Anders gesagt: Der Bauplan für komplexere Reparaturleistungen könnte noch vorhanden sein. Er liegt womöglich nur still, während der Körper bei schweren Verletzungen auf das schnellere und robustere Notprogramm zurückgreift. Das ist auch deshalb spannend, weil jeder Mensch einmal genau diese Fähigkeit besessen hat. Im Mutterleib entstehen Hände, Füße, Knochen, Gelenke und Muskeln aus wenigen Zellen. Der Embryo weiß dank der genetischen Programmierung gewissermaßen, wo ein Finger hingehört, wie lang er werden soll und welche Gewebe dafür nötig sind. Nach der Geburt wird dieses Entwicklungsprogramm jedoch nicht einfach dauerhaft weitergeführt. Bei einer Verletzung wird kein vollständiger Fingerbauplan mehr aktiviert. Die neue Studie deutet nun darauf hin, dass einzelne Teile solcher Programme unter bestimmten Umständen wieder angeschaltet werden könnten.
Die Wissenschaftler fanden Hinweise darauf, dass Wundzellen nach der FGF2-Behandlung ihre räumliche Identität verändern. Zellen, die ursprünglich zu einem weiter oben gelegenen Zehenabschnitt gehörten, verhielten sich zunehmend so, als müssten sie einen weiter außen liegenden Teil der Zehe bilden. Eben dieses Umdenken der Zellen ist ein zentraler Bestandteil echter Regeneration. Es geht also nicht bloß darum, neues Knochenmaterial an die Wunde zu kleben. Der Körper muss wissen, was fehlt, wo dieses Teil hingehört und welche Form es haben soll. Das ist der Unterschied zwischen einfachem Reparaturgewebe und einem echten Wiederaufbau.

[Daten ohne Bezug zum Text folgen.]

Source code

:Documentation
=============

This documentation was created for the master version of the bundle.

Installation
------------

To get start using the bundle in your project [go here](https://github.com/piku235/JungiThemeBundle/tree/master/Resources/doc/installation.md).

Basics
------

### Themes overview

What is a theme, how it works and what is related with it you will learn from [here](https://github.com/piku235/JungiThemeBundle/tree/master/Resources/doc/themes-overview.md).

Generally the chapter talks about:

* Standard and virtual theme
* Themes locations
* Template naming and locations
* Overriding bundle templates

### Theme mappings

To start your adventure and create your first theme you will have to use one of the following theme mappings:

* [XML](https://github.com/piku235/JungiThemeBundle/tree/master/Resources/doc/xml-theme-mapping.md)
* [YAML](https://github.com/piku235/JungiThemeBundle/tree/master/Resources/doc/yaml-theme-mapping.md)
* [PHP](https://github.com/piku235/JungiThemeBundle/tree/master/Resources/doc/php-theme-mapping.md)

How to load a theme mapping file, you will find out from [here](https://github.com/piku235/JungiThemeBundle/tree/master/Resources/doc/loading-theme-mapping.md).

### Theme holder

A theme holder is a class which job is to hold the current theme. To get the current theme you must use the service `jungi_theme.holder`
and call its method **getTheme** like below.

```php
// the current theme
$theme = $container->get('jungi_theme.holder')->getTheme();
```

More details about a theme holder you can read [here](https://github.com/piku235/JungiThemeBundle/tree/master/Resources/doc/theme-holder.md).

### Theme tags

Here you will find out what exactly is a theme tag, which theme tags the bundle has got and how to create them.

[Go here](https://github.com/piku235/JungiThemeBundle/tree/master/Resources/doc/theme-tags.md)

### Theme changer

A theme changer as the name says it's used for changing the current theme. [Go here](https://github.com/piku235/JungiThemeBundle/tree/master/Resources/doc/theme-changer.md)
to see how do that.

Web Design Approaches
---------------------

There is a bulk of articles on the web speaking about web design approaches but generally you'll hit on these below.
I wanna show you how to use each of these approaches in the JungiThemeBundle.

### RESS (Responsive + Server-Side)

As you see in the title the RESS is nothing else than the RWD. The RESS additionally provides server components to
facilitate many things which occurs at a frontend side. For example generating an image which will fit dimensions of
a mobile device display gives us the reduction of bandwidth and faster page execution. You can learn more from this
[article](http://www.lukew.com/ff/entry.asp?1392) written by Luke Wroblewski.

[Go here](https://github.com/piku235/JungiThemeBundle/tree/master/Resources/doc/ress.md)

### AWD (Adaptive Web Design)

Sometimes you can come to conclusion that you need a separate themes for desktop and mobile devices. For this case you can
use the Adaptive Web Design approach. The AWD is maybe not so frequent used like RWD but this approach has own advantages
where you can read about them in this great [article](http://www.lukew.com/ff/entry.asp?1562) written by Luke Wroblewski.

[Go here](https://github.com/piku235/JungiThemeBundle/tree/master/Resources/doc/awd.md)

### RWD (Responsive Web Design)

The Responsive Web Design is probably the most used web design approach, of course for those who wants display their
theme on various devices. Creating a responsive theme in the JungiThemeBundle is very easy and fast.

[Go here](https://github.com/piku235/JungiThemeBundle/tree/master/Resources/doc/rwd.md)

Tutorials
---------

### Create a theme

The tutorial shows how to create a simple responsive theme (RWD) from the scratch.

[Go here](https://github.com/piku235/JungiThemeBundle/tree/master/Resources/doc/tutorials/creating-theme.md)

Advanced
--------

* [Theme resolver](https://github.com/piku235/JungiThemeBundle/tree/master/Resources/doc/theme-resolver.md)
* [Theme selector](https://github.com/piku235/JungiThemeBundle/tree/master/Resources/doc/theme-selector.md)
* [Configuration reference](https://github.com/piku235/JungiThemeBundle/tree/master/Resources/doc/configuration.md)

Keine neuen Arme aus der Spritze
Doch die Möglichkeit, dass Unfallopfer bald auf eine Prothese verzichten und sich einen neuen Arm wachsen lassen können, ist noch ferne Zukunftsmusik. Zwischen einer Mauszehe und einem menschlichen Arm liegen biologische Welten. Ein Arm besteht nicht nur aus Knochen. Er braucht Muskeln, Sehnen, Nervenbahnen, Blutgefäße, Haut, Gelenkflächen und eine hochkomplexe Verbindung zum Rückenmark und Gehirn. All diese Strukturen müssten in der richtigen Reihenfolge, an der richtigen Stelle und in funktionierender Abstimmung neu entstehen. Selbst wenn der grundsätzliche regenerative Mechanismus eines Tages beim Menschen aktiviert werden könnte, wäre der Weg bis zur vollständigen Neubildung einer Gliedmaße enorm lang.
Auch die Behandlung selbst ist bislang weit von einer klinischen Anwendung entfernt. Die Proteine wurden direkt an einer kleinen Wunde im kontrollierten Mausmodell eingesetzt. Bevor man überhaupt an Versuche beim Menschen denken kann, müsste geklärt werden, wie sicher eine solche Aktivierung von Wachstumsprozessen ist. Schließlich will niemand an einer Verletzung unkontrolliertes Gewebewachstum, Fehlbildungen oder womöglich Krebsrisiken auslösen.
Der realistische Durchbruch könnte kleiner beginnen
Trotzdem wäre es falsch, die Studie als bloßes Kuriosum abzutun. Der erste medizinische Nutzen muss nicht darin bestehen, ganze Körperteile nachwachsen zu lassen. Schon deutlich bescheidenere Fortschritte könnten Millionen Menschen helfen. Denkbar wären etwa Wunden, die weniger stark vernarben. Knochenbrüche, die besser und funktioneller verheilen. Schwere Handverletzungen, bei denen mehr Gewebe erhalten oder wiederhergestellt werden kann. Auch für Menschen mit schlecht heilenden Wunden – etwa nach Unfällen, Verbrennungen oder bei bestimmten Stoffwechselerkrankungen – könnte eine Medizin, die Heilung stärker in Richtung Regeneration lenkt, eines Tages ein gewaltiger Fortschritt sein.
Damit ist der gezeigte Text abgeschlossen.